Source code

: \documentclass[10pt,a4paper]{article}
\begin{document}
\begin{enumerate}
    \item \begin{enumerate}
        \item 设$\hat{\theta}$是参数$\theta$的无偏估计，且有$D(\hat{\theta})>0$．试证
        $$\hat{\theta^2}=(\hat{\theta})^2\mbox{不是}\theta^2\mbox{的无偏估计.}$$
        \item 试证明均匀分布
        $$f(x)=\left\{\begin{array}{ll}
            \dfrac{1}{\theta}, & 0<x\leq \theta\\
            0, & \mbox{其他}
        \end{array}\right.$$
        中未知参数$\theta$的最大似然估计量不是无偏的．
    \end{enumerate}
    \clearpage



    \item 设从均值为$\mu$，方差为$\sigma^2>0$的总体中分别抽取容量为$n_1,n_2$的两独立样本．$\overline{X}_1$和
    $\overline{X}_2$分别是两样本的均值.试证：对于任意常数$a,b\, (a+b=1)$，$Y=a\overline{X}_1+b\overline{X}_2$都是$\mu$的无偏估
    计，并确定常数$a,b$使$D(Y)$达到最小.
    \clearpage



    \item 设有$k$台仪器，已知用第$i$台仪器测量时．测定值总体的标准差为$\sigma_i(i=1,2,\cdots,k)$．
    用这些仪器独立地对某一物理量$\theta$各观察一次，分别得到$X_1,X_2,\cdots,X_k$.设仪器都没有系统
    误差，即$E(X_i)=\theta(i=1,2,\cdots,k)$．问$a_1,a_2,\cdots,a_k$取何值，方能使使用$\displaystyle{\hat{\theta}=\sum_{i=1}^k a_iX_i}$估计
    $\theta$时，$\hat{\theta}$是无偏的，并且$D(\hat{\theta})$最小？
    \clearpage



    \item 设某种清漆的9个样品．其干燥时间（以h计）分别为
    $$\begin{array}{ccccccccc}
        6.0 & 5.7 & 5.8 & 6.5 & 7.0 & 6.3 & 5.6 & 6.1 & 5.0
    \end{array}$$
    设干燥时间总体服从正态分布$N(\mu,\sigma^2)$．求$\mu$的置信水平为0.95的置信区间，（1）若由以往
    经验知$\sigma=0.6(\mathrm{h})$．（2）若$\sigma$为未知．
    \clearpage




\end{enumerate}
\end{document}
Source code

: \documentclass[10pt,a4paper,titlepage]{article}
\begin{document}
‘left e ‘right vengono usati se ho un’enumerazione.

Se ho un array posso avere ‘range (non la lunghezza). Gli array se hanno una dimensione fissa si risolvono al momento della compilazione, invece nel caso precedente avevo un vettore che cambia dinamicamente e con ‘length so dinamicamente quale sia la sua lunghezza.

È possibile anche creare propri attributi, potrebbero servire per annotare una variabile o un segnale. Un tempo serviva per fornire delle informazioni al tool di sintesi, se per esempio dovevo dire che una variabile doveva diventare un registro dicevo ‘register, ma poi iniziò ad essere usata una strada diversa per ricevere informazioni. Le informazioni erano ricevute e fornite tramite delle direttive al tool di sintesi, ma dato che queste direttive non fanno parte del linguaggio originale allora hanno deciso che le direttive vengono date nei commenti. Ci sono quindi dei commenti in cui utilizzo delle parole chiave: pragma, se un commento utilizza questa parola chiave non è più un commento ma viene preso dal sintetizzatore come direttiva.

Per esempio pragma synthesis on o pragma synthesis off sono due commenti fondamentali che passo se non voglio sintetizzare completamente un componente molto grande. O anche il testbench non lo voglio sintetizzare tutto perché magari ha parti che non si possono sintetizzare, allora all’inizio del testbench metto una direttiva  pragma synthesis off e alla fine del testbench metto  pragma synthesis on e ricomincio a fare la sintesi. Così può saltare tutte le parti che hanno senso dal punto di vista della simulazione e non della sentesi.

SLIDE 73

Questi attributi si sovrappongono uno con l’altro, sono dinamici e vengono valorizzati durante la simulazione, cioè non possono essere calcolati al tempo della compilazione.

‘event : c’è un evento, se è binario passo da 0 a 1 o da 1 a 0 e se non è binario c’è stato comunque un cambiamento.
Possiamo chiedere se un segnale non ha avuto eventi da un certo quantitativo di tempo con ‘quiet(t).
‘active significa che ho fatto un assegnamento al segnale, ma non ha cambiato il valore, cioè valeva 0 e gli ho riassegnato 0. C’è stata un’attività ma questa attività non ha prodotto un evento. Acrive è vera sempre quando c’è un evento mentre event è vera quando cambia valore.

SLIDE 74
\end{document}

★ ★ ★ ★ ★

Only a number is wanted here: how many lines of the data hold the string "begin".

6